★ツバメの巣立ち、まもなく

つばめ2
    もう、いっちょ前の大きさになったが親からのエサを待つ

ツバメの赤ちゃんの画像を撮ろうと出かけたら、どこもここも巣がなくなっていました。
まさか叩き落されたのかと、一瞬暗い思いがしましたが、多分、もう巣立って空の巣になったから取り除かれたのではないかと考え直しました。
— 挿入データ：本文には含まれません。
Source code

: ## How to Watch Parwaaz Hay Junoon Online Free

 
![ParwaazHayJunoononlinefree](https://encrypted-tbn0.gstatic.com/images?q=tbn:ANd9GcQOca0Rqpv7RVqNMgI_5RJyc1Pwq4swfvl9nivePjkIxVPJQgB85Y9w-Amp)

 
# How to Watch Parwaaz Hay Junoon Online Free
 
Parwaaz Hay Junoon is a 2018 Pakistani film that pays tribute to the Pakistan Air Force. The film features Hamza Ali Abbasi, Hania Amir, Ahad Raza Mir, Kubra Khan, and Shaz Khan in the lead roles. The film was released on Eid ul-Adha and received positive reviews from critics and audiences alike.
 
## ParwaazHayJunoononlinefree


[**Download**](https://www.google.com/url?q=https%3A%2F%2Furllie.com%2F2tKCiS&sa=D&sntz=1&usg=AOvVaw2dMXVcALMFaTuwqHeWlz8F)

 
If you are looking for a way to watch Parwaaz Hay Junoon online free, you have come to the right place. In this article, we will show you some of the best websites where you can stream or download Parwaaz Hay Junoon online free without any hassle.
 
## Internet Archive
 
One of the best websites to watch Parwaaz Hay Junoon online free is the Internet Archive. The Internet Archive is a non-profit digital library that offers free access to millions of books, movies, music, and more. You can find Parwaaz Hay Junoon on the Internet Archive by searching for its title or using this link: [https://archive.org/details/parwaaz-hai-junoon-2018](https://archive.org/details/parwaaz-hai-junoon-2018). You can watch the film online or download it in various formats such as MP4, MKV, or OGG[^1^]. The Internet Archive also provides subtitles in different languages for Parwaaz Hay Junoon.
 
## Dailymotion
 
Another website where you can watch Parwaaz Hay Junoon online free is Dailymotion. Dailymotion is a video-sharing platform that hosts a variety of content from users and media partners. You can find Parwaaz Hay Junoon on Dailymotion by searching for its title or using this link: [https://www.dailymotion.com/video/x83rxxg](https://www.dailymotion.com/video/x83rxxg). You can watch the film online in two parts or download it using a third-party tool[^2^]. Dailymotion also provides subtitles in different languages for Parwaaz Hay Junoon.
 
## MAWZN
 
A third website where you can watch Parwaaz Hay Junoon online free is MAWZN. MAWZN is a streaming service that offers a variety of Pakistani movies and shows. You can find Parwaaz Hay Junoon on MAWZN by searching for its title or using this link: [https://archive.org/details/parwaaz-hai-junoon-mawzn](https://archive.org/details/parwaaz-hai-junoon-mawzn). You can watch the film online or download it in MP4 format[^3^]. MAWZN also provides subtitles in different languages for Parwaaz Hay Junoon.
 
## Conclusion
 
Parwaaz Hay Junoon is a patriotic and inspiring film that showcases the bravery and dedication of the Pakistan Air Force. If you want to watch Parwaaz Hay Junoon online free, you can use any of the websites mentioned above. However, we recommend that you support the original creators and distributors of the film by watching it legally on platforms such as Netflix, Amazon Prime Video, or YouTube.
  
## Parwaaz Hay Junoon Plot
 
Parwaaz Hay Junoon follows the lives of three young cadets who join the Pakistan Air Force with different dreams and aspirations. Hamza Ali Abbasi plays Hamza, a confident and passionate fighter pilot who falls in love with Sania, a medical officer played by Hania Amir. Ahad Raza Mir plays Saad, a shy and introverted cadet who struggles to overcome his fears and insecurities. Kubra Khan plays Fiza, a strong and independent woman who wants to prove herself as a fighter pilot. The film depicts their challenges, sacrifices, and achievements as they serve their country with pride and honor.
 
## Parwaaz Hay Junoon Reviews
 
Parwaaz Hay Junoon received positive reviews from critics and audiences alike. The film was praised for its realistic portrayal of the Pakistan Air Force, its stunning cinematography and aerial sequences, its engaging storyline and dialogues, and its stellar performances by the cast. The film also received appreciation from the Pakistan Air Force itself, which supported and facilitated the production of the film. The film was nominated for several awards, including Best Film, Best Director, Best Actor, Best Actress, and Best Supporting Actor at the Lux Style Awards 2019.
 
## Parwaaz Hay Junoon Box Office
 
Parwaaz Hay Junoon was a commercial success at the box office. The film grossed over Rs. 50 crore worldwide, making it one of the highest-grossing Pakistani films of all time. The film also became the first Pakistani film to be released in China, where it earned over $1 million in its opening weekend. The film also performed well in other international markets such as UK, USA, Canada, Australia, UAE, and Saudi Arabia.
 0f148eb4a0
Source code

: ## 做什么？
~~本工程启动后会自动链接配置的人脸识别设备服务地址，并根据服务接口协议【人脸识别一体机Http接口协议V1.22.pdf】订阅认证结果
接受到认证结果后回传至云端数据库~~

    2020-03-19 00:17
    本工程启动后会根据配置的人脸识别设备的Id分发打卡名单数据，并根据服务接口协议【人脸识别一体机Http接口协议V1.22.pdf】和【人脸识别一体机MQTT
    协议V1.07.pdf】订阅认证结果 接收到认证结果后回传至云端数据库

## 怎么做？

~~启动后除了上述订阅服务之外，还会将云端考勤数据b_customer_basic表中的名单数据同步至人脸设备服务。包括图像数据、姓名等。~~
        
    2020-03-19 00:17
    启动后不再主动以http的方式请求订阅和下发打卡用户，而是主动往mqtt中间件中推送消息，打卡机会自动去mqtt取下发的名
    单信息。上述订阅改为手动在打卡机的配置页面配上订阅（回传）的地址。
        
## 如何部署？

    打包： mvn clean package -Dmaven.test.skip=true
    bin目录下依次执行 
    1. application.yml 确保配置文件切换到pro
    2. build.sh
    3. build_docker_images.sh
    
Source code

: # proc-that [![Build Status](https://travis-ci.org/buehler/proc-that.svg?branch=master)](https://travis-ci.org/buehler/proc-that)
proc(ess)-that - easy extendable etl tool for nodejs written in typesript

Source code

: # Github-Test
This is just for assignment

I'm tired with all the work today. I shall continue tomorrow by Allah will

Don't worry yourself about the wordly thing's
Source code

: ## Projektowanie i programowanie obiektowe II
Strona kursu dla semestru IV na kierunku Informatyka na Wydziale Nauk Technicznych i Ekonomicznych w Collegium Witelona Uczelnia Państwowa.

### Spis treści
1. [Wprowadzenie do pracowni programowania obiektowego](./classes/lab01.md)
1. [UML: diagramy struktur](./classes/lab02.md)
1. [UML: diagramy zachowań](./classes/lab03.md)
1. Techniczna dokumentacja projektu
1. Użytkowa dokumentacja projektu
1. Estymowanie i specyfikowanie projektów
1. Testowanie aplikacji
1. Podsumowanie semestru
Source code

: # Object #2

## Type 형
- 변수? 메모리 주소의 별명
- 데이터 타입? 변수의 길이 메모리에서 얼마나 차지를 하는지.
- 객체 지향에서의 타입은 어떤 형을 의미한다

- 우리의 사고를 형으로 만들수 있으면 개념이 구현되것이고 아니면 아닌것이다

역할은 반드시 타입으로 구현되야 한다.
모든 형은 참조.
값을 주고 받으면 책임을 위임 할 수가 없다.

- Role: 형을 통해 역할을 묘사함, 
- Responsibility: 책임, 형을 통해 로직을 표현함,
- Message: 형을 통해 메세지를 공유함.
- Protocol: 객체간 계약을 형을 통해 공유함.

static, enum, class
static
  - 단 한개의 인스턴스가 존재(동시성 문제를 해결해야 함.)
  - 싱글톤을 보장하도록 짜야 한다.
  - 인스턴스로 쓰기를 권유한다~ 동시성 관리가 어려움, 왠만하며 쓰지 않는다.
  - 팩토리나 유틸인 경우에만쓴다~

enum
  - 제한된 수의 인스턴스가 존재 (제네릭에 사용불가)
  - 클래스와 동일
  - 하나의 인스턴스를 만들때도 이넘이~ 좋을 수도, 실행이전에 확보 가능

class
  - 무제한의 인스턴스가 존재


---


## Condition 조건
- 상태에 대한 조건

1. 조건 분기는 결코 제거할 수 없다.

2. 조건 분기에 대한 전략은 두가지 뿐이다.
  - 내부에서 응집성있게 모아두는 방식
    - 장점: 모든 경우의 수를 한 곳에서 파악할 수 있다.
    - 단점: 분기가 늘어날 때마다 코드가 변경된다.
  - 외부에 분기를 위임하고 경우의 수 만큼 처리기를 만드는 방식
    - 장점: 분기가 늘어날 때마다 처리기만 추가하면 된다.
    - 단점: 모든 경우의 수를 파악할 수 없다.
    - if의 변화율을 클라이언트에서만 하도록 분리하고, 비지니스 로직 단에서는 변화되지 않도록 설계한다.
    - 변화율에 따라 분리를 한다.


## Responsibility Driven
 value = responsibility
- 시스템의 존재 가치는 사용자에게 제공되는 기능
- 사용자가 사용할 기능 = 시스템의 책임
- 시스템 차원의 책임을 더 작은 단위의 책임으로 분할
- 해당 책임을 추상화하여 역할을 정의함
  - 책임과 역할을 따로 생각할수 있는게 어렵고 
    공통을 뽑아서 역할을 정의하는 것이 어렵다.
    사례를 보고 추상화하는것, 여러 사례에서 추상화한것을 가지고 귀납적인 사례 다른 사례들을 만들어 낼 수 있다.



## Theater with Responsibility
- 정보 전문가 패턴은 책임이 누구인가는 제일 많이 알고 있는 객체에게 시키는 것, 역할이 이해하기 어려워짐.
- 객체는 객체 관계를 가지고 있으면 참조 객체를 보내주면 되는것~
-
画像はやっと見つけた巣で、某スーパーの出入り口にありました。
ツバメの子育て時期から考えると、遅い方ですから、二度目の子育てかもしれません。

ところで、人間に最も身近な小鳥であるスズメの子育てを見たことがありますか。
あの憎たらしいカラスは田舎でも都会でも威張っていますが、子育てを見た人はいないでしょう。

ツバメが子育てを人間に公開している方が普通じゃないのです。
それだけ、人間に依存し、人間に守られて子育てすることが前提になった生き方です。
巣を叩き壊しちゃ、それはツバメの生き方を否定することになります。

そんなこと言ったって、糞害ですよ――という声も聞こえそうです。
近所のおじさんはアオダイショウが来るから、という理由で巣を撤去したそうです。

ヒナが育ってしまうと、もう南の国に帰ったかと考える人がいますが、そうではありません。
この画像は何有荘前の電線です。
つばめ

だいたい30羽ぐらいいました。グジュグジュグジュと大騒ぎです。
大正堰の上で何だか知りませんが、猛スピードで飛び回り、小虫を捕らえて満腹するとひと休み。羽つくろいも余念がありません。

たぶん、この集団には今年生まれのツバメも含まれていることでしょう。
こうやって、長距離飛行の準備をしているに違いありません。

ツバメって集団生活していることを最近知りました。
スズメのお宿って聞いたことがありますね。
ツバメのお宿は芦原だそうです。だからもう巣にはいません。

イタチやアライグマなど天敵が芦原に近づくと、芦がかき分けられた異常振動で、ツバメは危険を察知するのだそうです。
いすみ市は芦原が多いので、お宿には苦労しないことでしょう。

数千年、数万年にわたって人類に依存してきたツバメですが、最近は都会地からは締め出され、田舎でも安住の地とはいい難い状況になりました。
芦原なんか価値がない、埋め立てれば価値が生まれるだなんて、なんてケチな考えなんでしょう。

ポケモンなんて実際には存在しない幻影を求めるより、本物のツバメを発見して、その姿に感動するほうが何倍も良いと思いませんか。